Summary and Analysis
Section XII: Judiciary:
Federalist No. 81 (Hamilton)
Summary
Under the proposed constitution, judicial power was to be vested "in one supreme court, and in such inferior courts as the congress may from time to time ordain and establish."
All agreed on the necessity of one supreme court with final jurisdiction, but some took the view that it should not constitute a separate branch of government. Rather, it should be a branch of the legislature since it would be "construing" laws. In Britain, for example, the court of last resort was the House of Lords, a legislative body, a feature that had been imitated in the constitutions of a number of states.
On this point Hamilton replied that members of the legislature were not chosen primarily for their qualifications to sit as judges, and were always subject to party divisions, so that the "pestilential breath of faction may poison the fountains of justice."
As to the power of instituting inferior federal courts, this would enable the national government to authorize in every state or sizeable district a tribunal competent to deal with matters of national jurisdiction. The inferior federal courts would be a screen, as it were, to keep all cases involving federal law from going directly to the Supreme Court. Many cases could be satisfactorily adjudicated in the lower courts.

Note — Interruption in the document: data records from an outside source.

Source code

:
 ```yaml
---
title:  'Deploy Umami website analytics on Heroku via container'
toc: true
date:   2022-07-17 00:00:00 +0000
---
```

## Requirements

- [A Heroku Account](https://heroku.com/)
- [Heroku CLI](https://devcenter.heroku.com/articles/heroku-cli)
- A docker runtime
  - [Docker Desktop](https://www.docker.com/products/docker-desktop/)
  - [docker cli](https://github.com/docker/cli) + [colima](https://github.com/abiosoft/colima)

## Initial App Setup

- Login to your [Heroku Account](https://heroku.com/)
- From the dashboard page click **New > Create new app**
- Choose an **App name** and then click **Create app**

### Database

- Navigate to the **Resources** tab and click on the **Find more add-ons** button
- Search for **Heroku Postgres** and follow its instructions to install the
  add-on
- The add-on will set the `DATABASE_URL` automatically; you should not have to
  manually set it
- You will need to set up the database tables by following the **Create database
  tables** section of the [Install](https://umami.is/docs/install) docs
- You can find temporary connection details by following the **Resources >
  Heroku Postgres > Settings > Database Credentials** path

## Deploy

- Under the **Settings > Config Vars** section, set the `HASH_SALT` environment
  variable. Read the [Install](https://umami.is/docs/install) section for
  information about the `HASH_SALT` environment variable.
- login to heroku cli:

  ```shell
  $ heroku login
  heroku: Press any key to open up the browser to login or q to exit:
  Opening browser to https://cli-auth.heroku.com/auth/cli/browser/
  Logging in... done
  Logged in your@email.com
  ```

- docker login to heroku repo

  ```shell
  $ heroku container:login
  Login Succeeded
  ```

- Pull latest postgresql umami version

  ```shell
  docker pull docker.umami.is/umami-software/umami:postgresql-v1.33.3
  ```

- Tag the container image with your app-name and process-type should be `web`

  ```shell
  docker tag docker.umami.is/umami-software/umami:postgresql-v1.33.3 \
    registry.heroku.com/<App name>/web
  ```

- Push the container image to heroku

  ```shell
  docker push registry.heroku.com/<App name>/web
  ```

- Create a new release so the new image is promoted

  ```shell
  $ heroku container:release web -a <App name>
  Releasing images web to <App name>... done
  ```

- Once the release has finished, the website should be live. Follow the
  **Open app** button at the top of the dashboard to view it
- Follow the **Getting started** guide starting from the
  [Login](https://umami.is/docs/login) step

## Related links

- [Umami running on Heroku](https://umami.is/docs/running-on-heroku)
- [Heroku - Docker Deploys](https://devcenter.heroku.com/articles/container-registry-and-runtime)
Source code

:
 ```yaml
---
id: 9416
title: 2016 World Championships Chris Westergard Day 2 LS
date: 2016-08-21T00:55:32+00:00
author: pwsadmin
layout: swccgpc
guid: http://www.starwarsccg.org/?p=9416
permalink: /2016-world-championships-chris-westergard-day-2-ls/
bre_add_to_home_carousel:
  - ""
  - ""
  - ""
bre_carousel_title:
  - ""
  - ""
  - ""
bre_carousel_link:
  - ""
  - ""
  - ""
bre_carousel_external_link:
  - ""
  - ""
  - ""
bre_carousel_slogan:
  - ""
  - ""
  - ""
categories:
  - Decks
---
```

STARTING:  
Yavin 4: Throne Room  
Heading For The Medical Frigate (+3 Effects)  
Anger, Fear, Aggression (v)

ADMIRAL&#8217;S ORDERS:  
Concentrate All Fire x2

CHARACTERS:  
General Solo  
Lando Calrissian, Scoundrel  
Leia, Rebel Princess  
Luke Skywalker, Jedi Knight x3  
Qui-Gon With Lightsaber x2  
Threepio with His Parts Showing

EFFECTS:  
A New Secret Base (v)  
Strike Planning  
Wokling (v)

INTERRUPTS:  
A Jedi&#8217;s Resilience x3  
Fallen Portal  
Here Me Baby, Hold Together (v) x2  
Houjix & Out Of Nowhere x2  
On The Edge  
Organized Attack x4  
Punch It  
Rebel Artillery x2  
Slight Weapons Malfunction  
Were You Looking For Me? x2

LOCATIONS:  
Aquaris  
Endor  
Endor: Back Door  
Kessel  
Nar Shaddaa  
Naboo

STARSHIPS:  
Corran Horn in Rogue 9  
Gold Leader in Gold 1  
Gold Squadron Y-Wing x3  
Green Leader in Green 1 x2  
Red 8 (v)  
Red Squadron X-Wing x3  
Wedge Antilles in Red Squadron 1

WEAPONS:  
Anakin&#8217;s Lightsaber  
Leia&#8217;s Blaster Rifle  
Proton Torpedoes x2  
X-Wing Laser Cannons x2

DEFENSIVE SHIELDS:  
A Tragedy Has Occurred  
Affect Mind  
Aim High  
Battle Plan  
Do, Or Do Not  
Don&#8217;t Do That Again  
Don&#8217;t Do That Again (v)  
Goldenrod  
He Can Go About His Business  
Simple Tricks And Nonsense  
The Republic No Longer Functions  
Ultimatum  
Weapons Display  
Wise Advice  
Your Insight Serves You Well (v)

Some were asking why the same purpose could not be accomplished by using already established state courts, without elaborating federal machinery. Hamilton admitted that there were several different answers to this.
State courts, of course, should be allowed the utmost latitude in the field of their jurisdiction. But they were not competent to sit in judgment on national laws and interpretations of the Constitution. Their decisions might often have a state bias. But the Constitution would not trample on the rights and powers of state courts, or county courts, within the limits of their jurisdiction.
Analysis
Hamilton made a convincing argument here against the objection that there should be no inferior federal courts, on the grounds that this would undermine and usurp the authority of state courts. Why not let state courts handle federal questions arising within their jurisdictions? Because, said Hamilton, state courts would be likely to be state-biased or regionally oriented in judging national issues.